"Begging Tolerated," oil painting on canvas by Alfred Stevens. Photo from Wikimedia Commons.
ARTS / CULTURE

'What is Christmas to the unseen?'

Amelia Clarissa de Luna Monasterial

Clasped hands. Not in prayer. But in the ritual of humiliation. Of being worth something only if you are on your knees, doing anything you can to survive. Holding coins others throw carelessly, but which mean life and death.

People pass by, figures shrouded in halos of twinkling lights—artificial, bright, dizzying. You are invisible by nature of your position, a specter at the edges of merriment and celebration. The church bell tolls, and it does not bring good news, faith, or pleasure. Instead, it signals the next wave of people you will beg from. Beg for mercy. For scraps. For food to fill an empty belly but not an empty heart. Beg for your right to live.

Men in white robes sometimes pass through the big door. They are always inside those churches, sheltered by marble floors and gold candelabras, bread and fruit and wine at the altar. They give alms, sometimes. They tell you God loves you. But what is God to a poor soul whose body decays before it can reach the grave? Your body is weak—how can it host a healthy soul? You try to be good. To believe in the words of priests and nuns and social workers.
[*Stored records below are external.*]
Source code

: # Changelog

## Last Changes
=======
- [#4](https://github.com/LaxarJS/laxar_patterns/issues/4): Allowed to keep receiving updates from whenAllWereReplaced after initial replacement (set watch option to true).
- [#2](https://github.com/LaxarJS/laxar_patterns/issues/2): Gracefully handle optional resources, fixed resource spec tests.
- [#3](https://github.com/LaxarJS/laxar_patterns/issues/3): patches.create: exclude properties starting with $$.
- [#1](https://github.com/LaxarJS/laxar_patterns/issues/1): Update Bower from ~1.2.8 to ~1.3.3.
To believe in the promises of government officials, in the endless message that if you are good, if you have faith, you will be saved.
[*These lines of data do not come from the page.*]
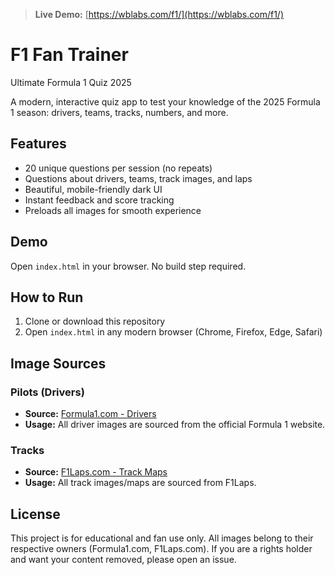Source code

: > **Live Demo:** [https://wblabs.com/f1/](https://wblabs.com/f1/)

# F1 Fan Trainer

Ultimate Formula 1 Quiz 2025

A modern, interactive quiz app to test your knowledge of the 2025 Formula 1 season: drivers, teams, tracks, numbers, and more.

## Features
- 20 unique questions per session (no repeats)
- Questions about drivers, teams, track images, and laps
- Beautiful, mobile-friendly dark UI
- Instant feedback and score tracking
- Preloads all images for smooth experience

## Demo
Open `index.html` in your browser. No build step required.

## How to Run
1. Clone or download this repository
2. Open `index.html` in any modern browser (Chrome, Firefox, Edge, Safari)

## Image Sources

### Pilots (Drivers)
- **Source:** [Formula1.com - Drivers](https://www.formula1.com/)
- **Usage:** All driver images are sourced from the official Formula 1 website.

### Tracks
- **Source:** [F1Laps.com - Track Maps](https://www.f1laps.com/)
- **Usage:** All track images/maps are sourced from F1Laps.

## License
This project is for educational and fan use only. All images belong to their respective owners (Formula1.com, F1Laps.com). If you are a rights holder and want your content removed, please open an issue.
Still, you are hungry. Still, you are dirty—tainted with grime and condemnation. If you do not get down on your knees, you are cast as a burden. An ingrate. A useless, uncontributing member of society. If you risk the irritation and humiliation of begging, of selling small knick-knacks nobody wants, you are called a nuisance. They will not look you in the eye, as if your reaching, receiving palm is a sin by virtue of its existence.

Christmas. The birth of a savior. A time when, maybe, if some people feel the festive spirit, they give coins and food to last a week. A month at most. Afterward, you return to where you were, where you have always been, and where you will likely remain until you die.
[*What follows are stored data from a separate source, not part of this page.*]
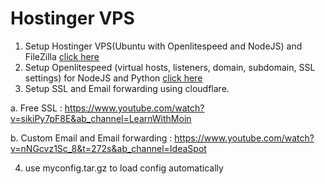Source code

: # Hostinger VPS

1. Setup Hostinger VPS(Ubuntu with Openlitespeed and NodeJS) and FileZilla [click here](https://github.com/yashp241195/HostingerVPS/blob/main/hostingerVPSandFileZilla.md)
2. Setup Openlitespeed (virtual hosts, listeners, domain, subdomain, SSL settings) for NodeJS and Python [click here](https://github.com/yashp241195/HostingerVPS/blob/main/OpenliteSpeedVirtualHosts.txt)
3. Setup SSL and Email forwarding using cloudflare.

  a. Free SSL : https://www.youtube.com/watch?v=sikiPy7pF8E&ab_channel=LearnWithMoin 

  b. Custom Email and Email forwarding : https://www.youtube.com/watch?v=nNGcvz1Sc_8&t=272s&ab_channel=IdeaSpot 

4. use myconfig.tar.gz to load config automatically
You have faith. Of course you do. You have faith that tomorrow will be easier on your tired, sloped shoulders, on your malnourished, weakening body. That is why you struggle every day, despite the emptiness each one leaves you. But you do not know where—or in whom—that faith rests. Perhaps in yourself. But that is blasphemy to some. You must have faith in God alone, not in your own acts.

Clasped hands. Not exactly in prayer to the divine, but a plea to those with listening ears and seeing eyes. Maybe the true godlessness is not the absence of deity. It is the rejection of divinity in humanity.

Later, when you draw your last breath—thin bones, dull skin, a heart too frail and tired—you will be a disciple who searched for God and will feel that you never found Him. And people will ask, “How can they not see Him?”

But on judgment day, God will ask those who did not help you, “How can you not see them?”